Questions about 'Normal Birth' began to be raised following an article I wrote in the AIMS Journal in 1997 asking whether or not normal birth existed. In 2001, Soo Downe published her prospective cross-sectional prevalence survey of five consultant units in one region to establish the percentage of births which were termed 'normal' or 'spontaneous' but which in fact involved one or more of a specific set of interventions. She found that only one in six women expecting their first baby and one in three women expecting subsequent babies had a 'normal' birth1. Some years later the Royal College of Midwives joined the campaign and produced guidelines to encourage midwives to focus on normality.

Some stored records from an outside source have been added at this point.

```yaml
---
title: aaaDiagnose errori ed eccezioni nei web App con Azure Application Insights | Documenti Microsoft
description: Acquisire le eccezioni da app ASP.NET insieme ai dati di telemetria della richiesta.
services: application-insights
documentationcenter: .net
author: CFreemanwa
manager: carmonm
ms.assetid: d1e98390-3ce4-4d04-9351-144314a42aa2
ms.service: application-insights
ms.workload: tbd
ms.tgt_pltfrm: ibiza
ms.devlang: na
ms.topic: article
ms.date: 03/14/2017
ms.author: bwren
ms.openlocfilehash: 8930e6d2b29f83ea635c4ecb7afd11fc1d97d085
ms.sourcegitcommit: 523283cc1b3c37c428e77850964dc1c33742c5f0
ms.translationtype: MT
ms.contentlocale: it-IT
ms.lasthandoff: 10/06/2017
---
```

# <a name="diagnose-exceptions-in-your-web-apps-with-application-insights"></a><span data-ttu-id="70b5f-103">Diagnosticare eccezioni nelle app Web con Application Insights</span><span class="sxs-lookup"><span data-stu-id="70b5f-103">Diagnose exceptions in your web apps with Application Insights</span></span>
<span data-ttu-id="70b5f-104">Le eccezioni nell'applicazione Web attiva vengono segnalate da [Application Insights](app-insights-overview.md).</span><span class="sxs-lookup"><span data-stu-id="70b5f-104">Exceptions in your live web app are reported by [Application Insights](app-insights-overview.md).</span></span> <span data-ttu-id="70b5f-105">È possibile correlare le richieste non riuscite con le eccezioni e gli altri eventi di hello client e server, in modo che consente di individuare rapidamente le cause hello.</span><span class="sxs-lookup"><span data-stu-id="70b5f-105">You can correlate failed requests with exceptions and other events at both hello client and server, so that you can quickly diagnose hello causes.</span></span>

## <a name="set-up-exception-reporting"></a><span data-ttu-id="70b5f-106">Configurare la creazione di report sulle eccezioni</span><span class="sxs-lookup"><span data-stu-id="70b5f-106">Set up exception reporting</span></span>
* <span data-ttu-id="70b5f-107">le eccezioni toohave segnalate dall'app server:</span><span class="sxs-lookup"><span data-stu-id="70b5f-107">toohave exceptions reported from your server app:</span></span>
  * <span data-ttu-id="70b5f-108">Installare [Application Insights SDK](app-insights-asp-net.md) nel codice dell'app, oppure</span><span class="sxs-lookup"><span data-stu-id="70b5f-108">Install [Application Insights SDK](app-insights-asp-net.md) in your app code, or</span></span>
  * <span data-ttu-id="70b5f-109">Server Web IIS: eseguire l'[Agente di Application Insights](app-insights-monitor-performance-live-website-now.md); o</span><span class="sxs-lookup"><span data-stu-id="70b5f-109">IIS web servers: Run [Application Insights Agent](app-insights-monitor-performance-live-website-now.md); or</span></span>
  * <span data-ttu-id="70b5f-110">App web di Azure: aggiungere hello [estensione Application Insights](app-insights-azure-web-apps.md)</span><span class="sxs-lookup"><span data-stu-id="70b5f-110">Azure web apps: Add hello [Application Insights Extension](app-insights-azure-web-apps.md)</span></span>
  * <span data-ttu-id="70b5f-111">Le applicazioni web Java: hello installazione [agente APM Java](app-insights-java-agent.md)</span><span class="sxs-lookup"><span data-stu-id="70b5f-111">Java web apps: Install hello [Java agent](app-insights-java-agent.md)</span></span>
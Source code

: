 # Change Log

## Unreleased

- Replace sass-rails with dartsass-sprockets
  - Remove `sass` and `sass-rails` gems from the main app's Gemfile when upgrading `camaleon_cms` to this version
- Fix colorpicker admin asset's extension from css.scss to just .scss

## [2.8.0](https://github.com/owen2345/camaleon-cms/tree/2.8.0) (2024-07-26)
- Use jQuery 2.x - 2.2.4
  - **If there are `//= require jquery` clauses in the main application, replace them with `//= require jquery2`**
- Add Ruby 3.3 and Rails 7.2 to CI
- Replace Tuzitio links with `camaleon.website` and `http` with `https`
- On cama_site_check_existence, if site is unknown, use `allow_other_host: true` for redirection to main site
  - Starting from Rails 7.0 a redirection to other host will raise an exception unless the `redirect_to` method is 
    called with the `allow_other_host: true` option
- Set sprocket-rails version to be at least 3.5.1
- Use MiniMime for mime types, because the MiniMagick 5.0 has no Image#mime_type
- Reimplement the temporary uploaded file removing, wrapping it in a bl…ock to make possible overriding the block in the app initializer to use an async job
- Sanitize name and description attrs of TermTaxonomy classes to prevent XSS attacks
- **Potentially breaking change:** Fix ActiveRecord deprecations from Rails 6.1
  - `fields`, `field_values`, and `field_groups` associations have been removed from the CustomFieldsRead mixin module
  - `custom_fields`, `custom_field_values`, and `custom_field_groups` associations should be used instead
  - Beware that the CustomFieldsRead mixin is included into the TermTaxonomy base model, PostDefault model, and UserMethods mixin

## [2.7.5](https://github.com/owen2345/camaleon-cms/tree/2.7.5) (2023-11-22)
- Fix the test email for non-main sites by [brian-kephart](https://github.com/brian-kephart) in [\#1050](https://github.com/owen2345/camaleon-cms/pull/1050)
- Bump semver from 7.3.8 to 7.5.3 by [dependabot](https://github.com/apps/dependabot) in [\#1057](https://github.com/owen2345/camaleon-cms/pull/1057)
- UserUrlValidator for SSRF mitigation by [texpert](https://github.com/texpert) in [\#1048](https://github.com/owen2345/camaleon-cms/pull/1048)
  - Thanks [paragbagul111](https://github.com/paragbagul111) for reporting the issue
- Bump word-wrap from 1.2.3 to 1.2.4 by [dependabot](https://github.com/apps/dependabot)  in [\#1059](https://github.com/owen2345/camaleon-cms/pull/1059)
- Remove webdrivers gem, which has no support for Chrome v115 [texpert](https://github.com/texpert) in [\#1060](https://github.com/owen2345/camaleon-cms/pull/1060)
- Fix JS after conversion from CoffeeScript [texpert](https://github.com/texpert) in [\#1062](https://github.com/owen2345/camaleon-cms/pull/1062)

In March 2015 Bill Kirkup published the report of his investigation into the maternity and neonatal services at Morecambe Bay NHS Foundation Trust from January 2004 to June 20132. He exposed a dysfunctional obstetric unit where there were tensions between the staff, over use of interventions and also the mis-application of physiologically normal birth. None of these is right, but the ill-informed have focused on demonising normal birth, aided and abetted by the media which is ever alert to a sensational issue.
One of the latest manifestations of this has been the article in The Times Magazine (2 Sept 2017) the 'Nightmare on the maternity ward' by Natasha Pearlman which paints an all too common scenario of Natasha's traumatic labour and birth, claiming a 'Childbirth Conspiracy' but focusing on the wrong target, as it failed to understand the difference between a normal birth and the medicalised experience of the majority of women.

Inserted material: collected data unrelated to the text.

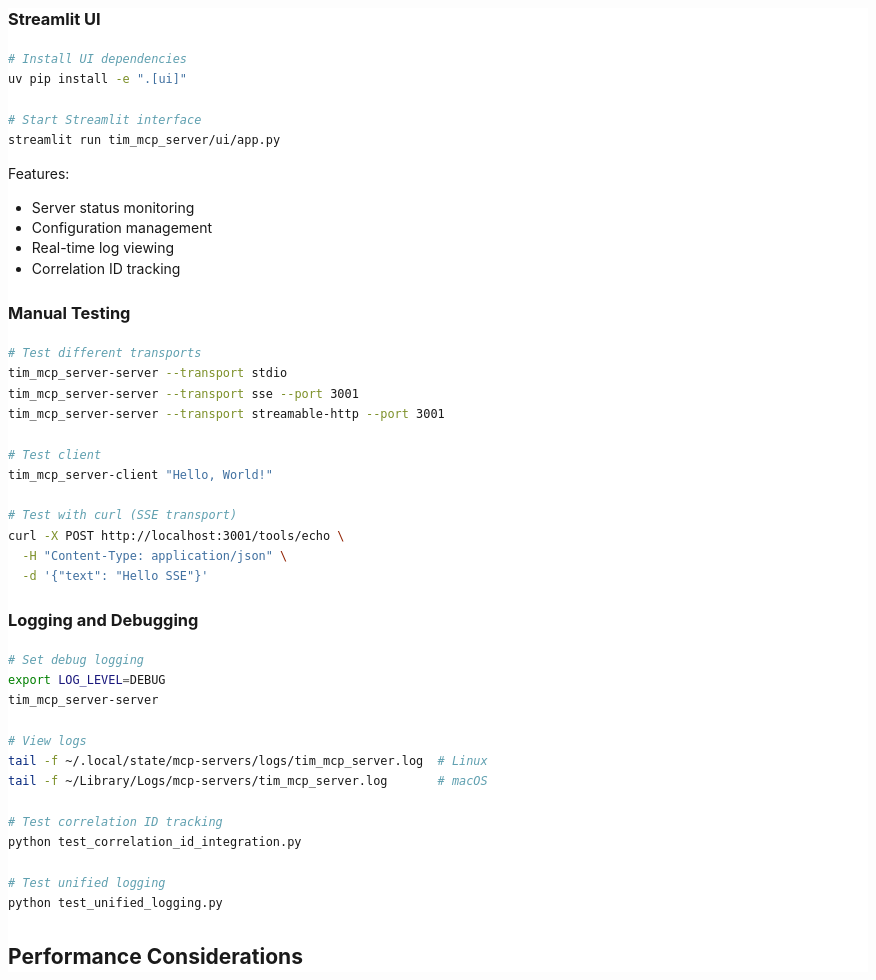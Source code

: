### Streamlit UI

```bash
# Install UI dependencies
uv pip install -e ".[ui]"

# Start Streamlit interface
streamlit run tim_mcp_server/ui/app.py
```

Features:
- Server status monitoring
- Configuration management
- Real-time log viewing
- Correlation ID tracking

### Manual Testing

```bash
# Test different transports
tim_mcp_server-server --transport stdio
tim_mcp_server-server --transport sse --port 3001
tim_mcp_server-server --transport streamable-http --port 3001

# Test client
tim_mcp_server-client "Hello, World!"

# Test with curl (SSE transport)
curl -X POST http://localhost:3001/tools/echo \
  -H "Content-Type: application/json" \
  -d '{"text": "Hello SSE"}'
```

### Logging and Debugging

```bash
# Set debug logging
export LOG_LEVEL=DEBUG
tim_mcp_server-server

# View logs
tail -f ~/.local/state/mcp-servers/logs/tim_mcp_server.log  # Linux
tail -f ~/Library/Logs/mcp-servers/tim_mcp_server.log       # macOS

# Test correlation ID tracking
python test_correlation_id_integration.py

# Test unified logging
python test_unified_logging.py
```

## Performance Considerations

For example, the waters break and the woman rushes off to her local large, centralised, obstetric unit. Once there she is told that she is not in labour and advised to go home. Some women insist on staying and are then left in a side room, alone and with frequent contractions, or are pressured into agreeing to an induction or acceleration for lack of progress, and before long is given morphine to deal with the increased pain. Eventually. after endless hours of painful contractions, with little or no support from a midwife (who is likely to be rushing between a number of other women) she is sent to the labour ward, to face more hours of labouring alone. Invariably, an epidural is set up, and she ends up pushing the baby on command (because epidurals affect the muscles and the woman has no idea of whether she is having a contraction or not), lack of progress occurs, and a forceps delivery, or an emergency caesarean, ensues. A not un-common scenario for a 'modern' birth, where fewer than one in ten women will have a 'normal' birth. The result of all this is a traumatised woman who wanted a normal birth, who then believes that the 'campaign for normal birth' is misguided because no-one has explained the real reason why she did not have a normal birth.

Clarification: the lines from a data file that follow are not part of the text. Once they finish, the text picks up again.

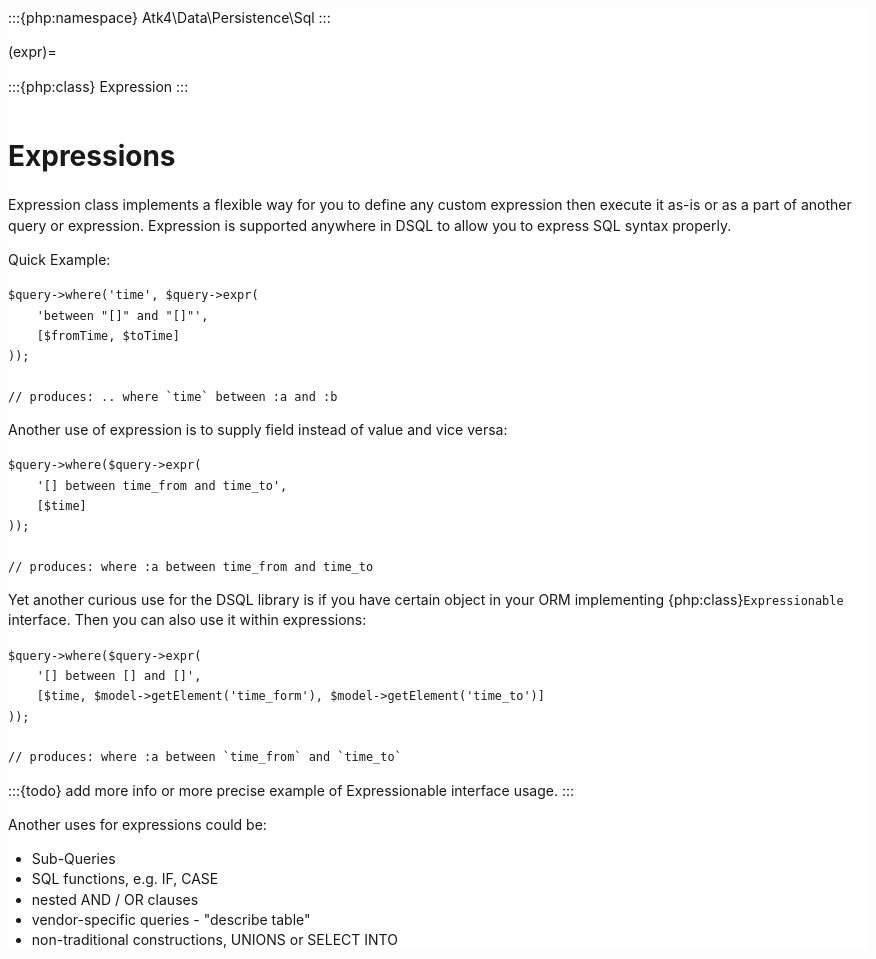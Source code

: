 :::{php:namespace} Atk4\Data\Persistence\Sql
:::

(expr)=

:::{php:class} Expression
:::

# Expressions

Expression class implements a flexible way for you to define any custom
expression then execute it as-is or as a part of another query or expression.
Expression is supported anywhere in DSQL to allow you to express SQL syntax
properly.

Quick Example:

```
$query->where('time', $query->expr(
    'between "[]" and "[]"',
    [$fromTime, $toTime]
));

// produces: .. where `time` between :a and :b
```

Another use of expression is to supply field instead of value and vice versa:

```
$query->where($query->expr(
    '[] between time_from and time_to',
    [$time]
));

// produces: where :a between time_from and time_to
```

Yet another curious use for the DSQL library is if you have certain object in
your ORM implementing {php:class}`Expressionable` interface. Then you can also
use it within expressions:

```
$query->where($query->expr(
    '[] between [] and []',
    [$time, $model->getElement('time_form'), $model->getElement('time_to')]
));

// produces: where :a between `time_from` and `time_to`
```

:::{todo}
add more info or more precise example of Expressionable interface usage.
:::

Another uses for expressions could be:

- Sub-Queries
- SQL functions, e.g. IF, CASE
- nested AND / OR clauses
- vendor-specific queries - "describe table"
- non-traditional constructions, UNIONS or SELECT INTO
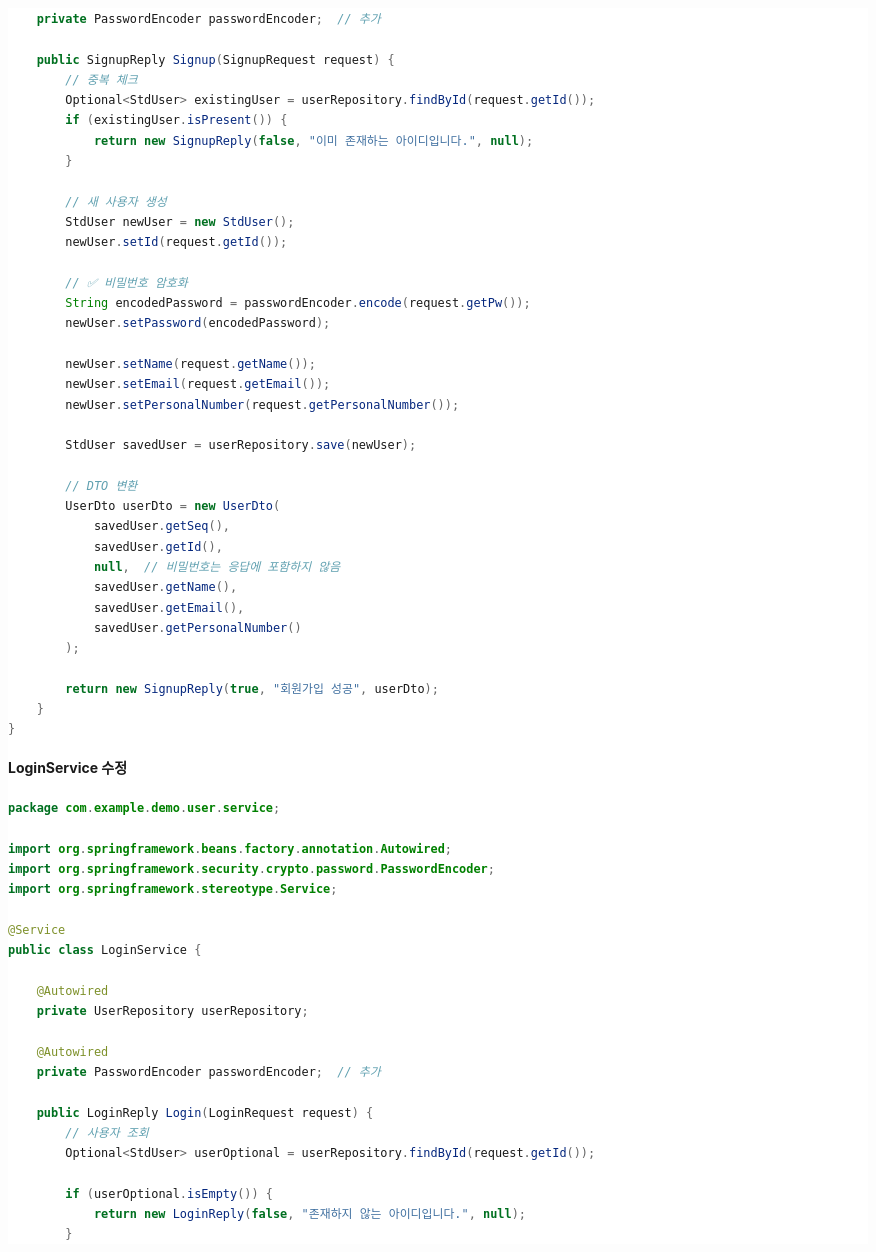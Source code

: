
 ```java
    private PasswordEncoder passwordEncoder;  // 추가

    public SignupReply Signup(SignupRequest request) {
        // 중복 체크
        Optional<StdUser> existingUser = userRepository.findById(request.getId());
        if (existingUser.isPresent()) {
            return new SignupReply(false, "이미 존재하는 아이디입니다.", null);
        }

        // 새 사용자 생성
        StdUser newUser = new StdUser();
        newUser.setId(request.getId());

        // ✅ 비밀번호 암호화
        String encodedPassword = passwordEncoder.encode(request.getPw());
        newUser.setPassword(encodedPassword);

        newUser.setName(request.getName());
        newUser.setEmail(request.getEmail());
        newUser.setPersonalNumber(request.getPersonalNumber());

        StdUser savedUser = userRepository.save(newUser);

        // DTO 변환
        UserDto userDto = new UserDto(
            savedUser.getSeq(),
            savedUser.getId(),
            null,  // 비밀번호는 응답에 포함하지 않음
            savedUser.getName(),
            savedUser.getEmail(),
            savedUser.getPersonalNumber()
        );

        return new SignupReply(true, "회원가입 성공", userDto);
    }
}
```

#### LoginService 수정

```java
package com.example.demo.user.service;

import org.springframework.beans.factory.annotation.Autowired;
import org.springframework.security.crypto.password.PasswordEncoder;
import org.springframework.stereotype.Service;

@Service
public class LoginService {

    @Autowired
    private UserRepository userRepository;

    @Autowired
    private PasswordEncoder passwordEncoder;  // 추가

    public LoginReply Login(LoginRequest request) {
        // 사용자 조회
        Optional<StdUser> userOptional = userRepository.findById(request.getId());

        if (userOptional.isEmpty()) {
            return new LoginReply(false, "존재하지 않는 아이디입니다.", null);
        }

```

No-one explains that leaving her home might reduce her chances of having a normal birth, or that a normal birth in a large, centralised, obstetric unit is unlikely, or that in the majority of these units the midwives are too over-worked, understaffed, and expected to comply with overwhelming rules and regulations. Furthermore, being required to keep copious notes and adhere to local protocols, that are interpreted as rules, leaves little or no time to support women to birth normally.
Skilled, safe, midwifery that supports women to have a normal birth, or seeking appropriate medical help when needed, involves a midwife getting to know the woman during her pregnancy, gaining her confidence, understanding her worries and intentions, quietly observing the progress of a labour, and intervening only when there is a need. A far cry from what is happening in many obstetric units where midwives are not able to practice as they want.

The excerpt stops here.